▸ **WORK INSTRUCTION**:
Nothing but the lines from the one with "### Environment Variables (Optional)" through the final line of the entries below should be written out, each exactly as given.

[Stored items]
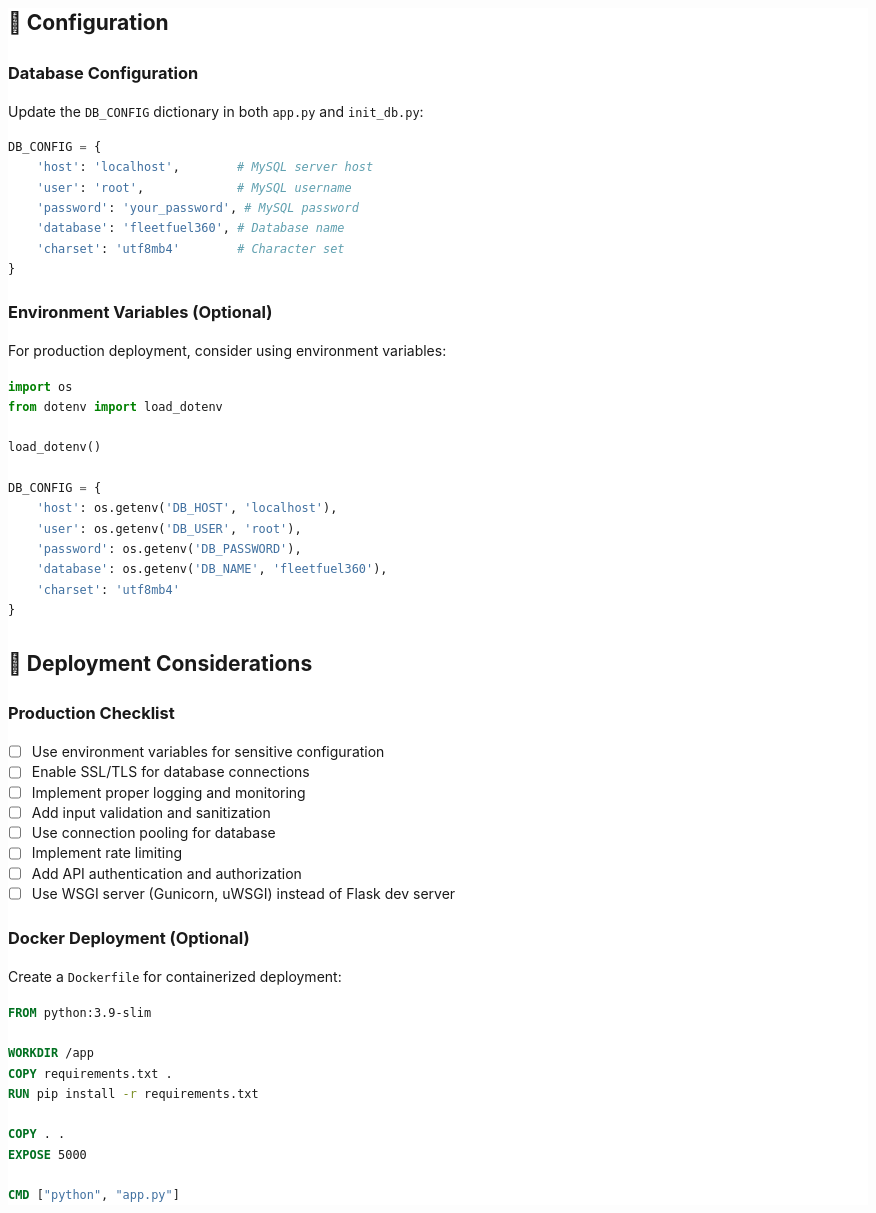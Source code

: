 ## 🔧 Configuration

### Database Configuration
Update the `DB_CONFIG` dictionary in both `app.py` and `init_db.py`:

```python
DB_CONFIG = {
    'host': 'localhost',        # MySQL server host
    'user': 'root',             # MySQL username
    'password': 'your_password', # MySQL password
    'database': 'fleetfuel360', # Database name
    'charset': 'utf8mb4'        # Character set
}
```

### Environment Variables (Optional)
For production deployment, consider using environment variables:

```python
import os
from dotenv import load_dotenv

load_dotenv()

DB_CONFIG = {
    'host': os.getenv('DB_HOST', 'localhost'),
    'user': os.getenv('DB_USER', 'root'),
    'password': os.getenv('DB_PASSWORD'),
    'database': os.getenv('DB_NAME', 'fleetfuel360'),
    'charset': 'utf8mb4'
}
```

## 🚀 Deployment Considerations

### Production Checklist
- [ ] Use environment variables for sensitive configuration
- [ ] Enable SSL/TLS for database connections
- [ ] Implement proper logging and monitoring
- [ ] Add input validation and sanitization
- [ ] Use connection pooling for database
- [ ] Implement rate limiting
- [ ] Add API authentication and authorization
- [ ] Use WSGI server (Gunicorn, uWSGI) instead of Flask dev server

### Docker Deployment (Optional)
Create a `Dockerfile` for containerized deployment:

```dockerfile
FROM python:3.9-slim

WORKDIR /app
COPY requirements.txt .
RUN pip install -r requirements.txt

COPY . .
EXPOSE 5000

CMD ["python", "app.py"]
```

▸ **RESULT FOR THIS EXERCISE**:
### Environment Variables (Optional)
For production deployment, consider using environment variables:

```python
import os
from dotenv import load_dotenv

load_dotenv()

DB_CONFIG = {
    'host': os.getenv('DB_HOST', 'localhost'),
    'user': os.getenv('DB_USER', 'root'),
    'password': os.getenv('DB_PASSWORD'),
    'database': os.getenv('DB_NAME', 'fleetfuel360'),
    'charset': 'utf8mb4'
}
```

## 🚀 Deployment Considerations

### Production Checklist
- [ ] Use environment variables for sensitive configuration
- [ ] Enable SSL/TLS for database connections
- [ ] Implement proper logging and monitoring
- [ ] Add input validation and sanitization
- [ ] Use connection pooling for database
- [ ] Implement rate limiting
- [ ] Add API authentication and authorization
- [ ] Use WSGI server (Gunicorn, uWSGI) instead of Flask dev server

### Docker Deployment (Optional)
Create a `Dockerfile` for containerized deployment:

```dockerfile
FROM python:3.9-slim

WORKDIR /app
COPY requirements.txt .
RUN pip install -r requirements.txt

COPY . .
EXPOSE 5000

CMD ["python", "app.py"]
```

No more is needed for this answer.